UN: Six million need aid in drought-hit parts of Ethiopia
The drought is exacerbating Ethiopia's humanitarian catastrophe, which has already been aggravated by the conflict in the north of the nation.
More than six million people in drought-stricken parts of eastern and southern Ethiopia would require "life-saving" help this year, according to a new report from the UN's emergency response agency.
The drought is exacerbating Ethiopia's humanitarian catastrophe, which has already been aggravated by the conflict in the north of the nation between government forces and the Tigray People's Liberation Army (TPLF).

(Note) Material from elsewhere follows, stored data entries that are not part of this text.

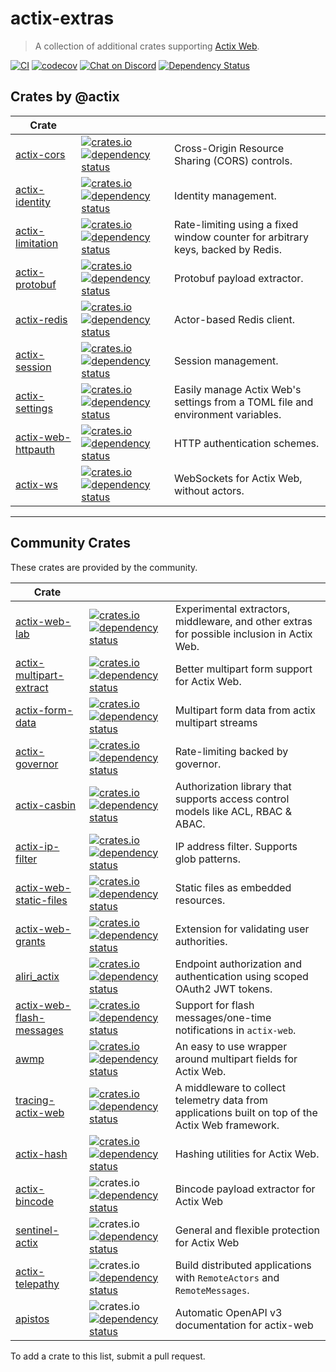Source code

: # actix-extras

> A collection of additional crates supporting [Actix Web].

<!-- prettier-ignore-start -->

[![CI](https://github.com/actix/actix-extras/actions/workflows/ci.yml/badge.svg)](https://github.com/actix/actix-extras/actions/workflows/ci.yml)
[![codecov](https://codecov.io/gh/actix/actix-extras/branch/master/graph/badge.svg)](https://codecov.io/gh/actix/actix-extras)
[![Chat on Discord](https://img.shields.io/discord/771444961383153695?label=chat&logo=discord)](https://discord.gg/5Ux4QGChWc)
[![Dependency Status](https://deps.rs/repo/github/actix/actix-extras/status.svg)](https://deps.rs/repo/github/actix/actix-extras)

<!-- prettier-ignore-end -->

## Crates by @actix

| Crate                |                                                                                                                                                                                                                                                           |                                                                                 |
| -------------------- | --------------------------------------------------------------------------------------------------------------------------------------------------------------------------------------------------------------------------------------------------------- | ------------------------------------------------------------------------------- |
| [actix-cors]         | [![crates.io](https://img.shields.io/crates/v/actix-cors?label=latest)](https://crates.io/crates/actix-cors) [![dependency status](https://deps.rs/crate/actix-cors/latest/status.svg)](https://deps.rs/crate/actix-cors)                                 | Cross-Origin Resource Sharing (CORS) controls.                                  |
| [actix-identity]     | [![crates.io](https://img.shields.io/crates/v/actix-identity?label=latest)](https://crates.io/crates/actix-identity) [![dependency status](https://deps.rs/crate/actix-identity/latest/status.svg)](https://deps.rs/crate/actix-identity)                 | Identity management.                                                            |
| [actix-limitation]   | [![crates.io](https://img.shields.io/crates/v/actix-limitation?label=latest)](https://crates.io/crates/actix-limitation) [![dependency status](https://deps.rs/crate/actix-limitation/latest/status.svg)](https://deps.rs/crate/actix-limitation)         | Rate-limiting using a fixed window counter for arbitrary keys, backed by Redis. |
| [actix-protobuf]     | [![crates.io](https://img.shields.io/crates/v/actix-protobuf?label=latest)](https://crates.io/crates/actix-protobuf) [![dependency status](https://deps.rs/crate/actix-protobuf/latest/status.svg)](https://deps.rs/crate/actix-protobuf)                 | Protobuf payload extractor.                                                     |
| [actix-redis]        | [![crates.io](https://img.shields.io/crates/v/actix-redis?label=latest)](https://crates.io/crates/actix-redis) [![dependency status](https://deps.rs/crate/actix-redis/latest/status.svg)](https://deps.rs/crate/actix-redis)                             | Actor-based Redis client.                                                       |
| [actix-session]      | [![crates.io](https://img.shields.io/crates/v/actix-session?label=latest)](https://crates.io/crates/actix-session) [![dependency status](https://deps.rs/crate/actix-session/latest/status.svg)](https://deps.rs/crate/actix-session)                     | Session management.                                                             |
| [actix-settings]     | [![crates.io](https://img.shields.io/crates/v/actix-settings?label=latest)](https://crates.io/crates/actix-settings) [![dependency status](https://deps.rs/crate/actix-settings/latest/status.svg)](https://deps.rs/crate/actix-settings)                 | Easily manage Actix Web's settings from a TOML file and environment variables.  |
| [actix-web-httpauth] | [![crates.io](https://img.shields.io/crates/v/actix-web-httpauth?label=latest)](https://crates.io/crates/actix-web-httpauth) [![dependency status](https://deps.rs/crate/actix-web-httpauth/latest/status.svg)](https://deps.rs/crate/actix-web-httpauth) | HTTP authentication schemes.                                                    |
| [actix-ws]           | [![crates.io](https://img.shields.io/crates/v/actix-ws?label=latest)][actix-ws] [![dependency status](https://deps.rs/crate/actix-ws/latest/status.svg)](https://deps.rs/crate/actix-ws)                                                                  | WebSockets for Actix Web, without actors.                                       |

---

## Community Crates

These crates are provided by the community.

| Crate                      |                                                                                                                                                                                                                                                          |                                                                                                   |
| -------------------------- | -------------------------------------------------------------------------------------------------------------------------------------------------------------------------------------------------------------------------------------------------------- | ------------------------------------------------------------------------------------------------- |
| [actix-web-lab]            | [![crates.io](https://img.shields.io/crates/v/actix-web-lab?label=latest)][actix-web-lab] [![dependency status](https://deps.rs/crate/actix-web-lab/latest/status.svg)](https://deps.rs/crate/actix-web-lab)                                             | Experimental extractors, middleware, and other extras for possible inclusion in Actix Web.        |
| [actix-multipart-extract]  | [![crates.io](https://img.shields.io/crates/v/actix-multipart-extract?label=latest)][actix-multipart-extract] [![dependency status](https://deps.rs/crate/actix-multipart-extract/latest/status.svg)](https://deps.rs/crate/actix-multipart-extract)     | Better multipart form support for Actix Web.                                                      |
| [actix-form-data]          | [![crates.io](https://img.shields.io/crates/v/actix-form-data?label=latest)][actix-form-data] [![dependency status](https://deps.rs/crate/actix-form-data/latest/status.svg)](https://deps.rs/crate/actix-form-data)                                     | Multipart form data from actix multipart streams                                                  |
| [actix-governor]           | [![crates.io](https://img.shields.io/crates/v/actix-governor?label=latest)][actix-governor] [![dependency status](https://deps.rs/crate/actix-governor/latest/status.svg)](https://deps.rs/crate/actix-governor)                                         | Rate-limiting backed by governor.                                                                 |
| [actix-casbin]             | [![crates.io](https://img.shields.io/crates/v/actix-casbin?label=latest)][actix-casbin] [![dependency status](https://deps.rs/crate/actix-casbin/latest/status.svg)](https://deps.rs/crate/actix-casbin)                                                 | Authorization library that supports access control models like ACL, RBAC & ABAC.                  |
| [actix-ip-filter]          | [![crates.io](https://img.shields.io/crates/v/actix-ip-filter?label=latest)][actix-ip-filter] [![dependency status](https://deps.rs/crate/actix-ip-filter/latest/status.svg)](https://deps.rs/crate/actix-ip-filter)                                     | IP address filter. Supports glob patterns.                                                        |
| [actix-web-static-files]   | [![crates.io](https://img.shields.io/crates/v/actix-web-static-files?label=latest)][actix-web-static-files] [![dependency status](https://deps.rs/crate/actix-web-static-files/latest/status.svg)](https://deps.rs/crate/actix-web-static-files)         | Static files as embedded resources.                                                               |
| [actix-web-grants]         | [![crates.io](https://img.shields.io/crates/v/actix-web-grants?label=latest)][actix-web-grants] [![dependency status](https://deps.rs/crate/actix-web-grants/latest/status.svg)](https://deps.rs/crate/actix-web-grants)                                 | Extension for validating user authorities.                                                        |
| [aliri_actix]              | [![crates.io](https://img.shields.io/crates/v/aliri_actix?label=latest)][aliri_actix] [![dependency status](https://deps.rs/crate/aliri_actix/latest/status.svg)](https://deps.rs/crate/aliri_actix)                                                     | Endpoint authorization and authentication using scoped OAuth2 JWT tokens.                         |
| [actix-web-flash-messages] | [![crates.io](https://img.shields.io/crates/v/actix-web-flash-messages?label=latest)][actix-web-flash-messages] [![dependency status](https://deps.rs/crate/actix-web-flash-messages/latest/status.svg)](https://deps.rs/crate/actix-web-flash-messages) | Support for flash messages/one-time notifications in `actix-web`.                                 |
| [awmp]                     | [![crates.io](https://img.shields.io/crates/v/awmp?label=latest)][awmp] [![dependency status](https://deps.rs/crate/awmp/latest/status.svg)](https://deps.rs/crate/awmp)                                                                                 | An easy to use wrapper around multipart fields for Actix Web.                                     |
| [tracing-actix-web]        | [![crates.io](https://img.shields.io/crates/v/tracing-actix-web?label=latest)][tracing-actix-web] [![dependency status](https://deps.rs/crate/tracing-actix-web/latest/status.svg)](https://deps.rs/crate/tracing-actix-web)                             | A middleware to collect telemetry data from applications built on top of the Actix Web framework. |
| [actix-hash]               | [![crates.io](https://img.shields.io/crates/v/actix-hash?label=latest)][actix-hash] [![dependency status](https://deps.rs/crate/actix-hash/latest/status.svg)](https://deps.rs/crate/actix-hash)                                                         | Hashing utilities for Actix Web.                                                                  |
| [actix-bincode]            | ![crates.io](https://img.shields.io/crates/v/actix-bincode?label=latest) [![dependency status](https://deps.rs/crate/actix-bincode/latest/status.svg)](https://deps.rs/crate/actix-bincode)                                                              | Bincode payload extractor for Actix Web                                                           |
| [sentinel-actix]           | ![crates.io](https://img.shields.io/crates/v/sentinel-actix?label=latest) [![dependency status](https://deps.rs/crate/sentinel-actix/latest/status.svg)](https://deps.rs/crate/sentinel-actix)                                                           | General and flexible protection for Actix Web                                                     |
| [actix-telepathy]          | ![crates.io](https://img.shields.io/crates/v/actix-telepathy?label=latest) [![dependency status](https://deps.rs/crate/actix-telepathy/latest/status.svg)](https://deps.rs/crate/actix-telepathy)                                                        | Build distributed applications with `RemoteActors` and `RemoteMessages`.                          |
| [apistos]                | ![crates.io](https://img.shields.io/crates/v/apistos?label=latest) [![dependency status](https://deps.rs/crate/apistos/latest/status.svg)](https://deps.rs/crate/apistos)                                                                                    | Automatic OpenAPI v3 documentation for actix-web                                                |

To add a crate to this list, submit a pull request.

<!-- REFERENCES -->

[actix]: https://github.com/actix/actix
[actix web]: https://github.com/actix/actix-web
[actix-extras]: https://github.com/actix/actix-extras
[actix-cors]: ./actix-cors
[actix-identity]: ./actix-identity
[actix-limitation]: ./actix-limitation
[actix-protobuf]: ./actix-protobuf
[actix-redis]: ./actix-redis
[actix-session]: ./actix-session
[actix-settings]: ./actix-settings
[actix-web-httpauth]: ./actix-web-httpauth
[actix-web-lab]: https://crates.io/crates/actix-web-lab
[actix-multipart-extract]: https://crates.io/crates/actix-multipart-extract
[actix-form-data]: https://crates.io/crates/actix-form-data
[actix-casbin]: https://crates.io/crates/actix-casbin
[actix-ip-filter]: https://crates.io/crates/actix-ip-filter
[actix-web-static-files]: https://crates.io/crates/actix-web-static-files
[actix-web-grants]: https://crates.io/crates/actix-web-grants
[actix-web-flash-messages]: https://crates.io/crates/actix-web-flash-messages
[actix-governor]: https://crates.io/crates/actix-governor
[aliri_actix]: https://crates.io/crates/aliri_actix
[awmp]: https://crates.io/crates/awmp
[tracing-actix-web]: https://crates.io/crates/tracing-actix-web
[actix-ws]: https://crates.io/crates/actix-ws
[actix-hash]: https://crates.io/crates/actix-hash
[actix-bincode]: https://crates.io/crates/actix-bincode
[sentinel-actix]: https://crates.io/crates/sentinel-actix
[actix-telepathy]: https://github.com/wenig/actix-telepathy
[apistos]: https://github.com/netwo-io/apistos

The UN Office for the Coordination of Humanitarian Affairs said in a statement posted online this week that the drought in Somalia and East and South Oromia is having a "devastating impact on the lives and livelihood of pastoralist and agro-pastoralist communities living in the area after the third consecutive failed rainy season."
The statement added that more than 6.4 million people in the affected areas will need food help this year, and that while the Ethiopian government and its humanitarian partners were attempting to address the situation, "the response is not commensurate with the urgent need."
Furthermore, water shortages afflicted almost three million people in Somalia and South Oromia, forcing an unknown number of people to flee their homes.
In total, about 200,000 children and pregnant or breastfeeding women were suffering from moderate malnutrition and 14,000 children acute malnutrition, the statement said, adding that cattle deaths were also reported in several hundreds of thousands due to lack of water and food.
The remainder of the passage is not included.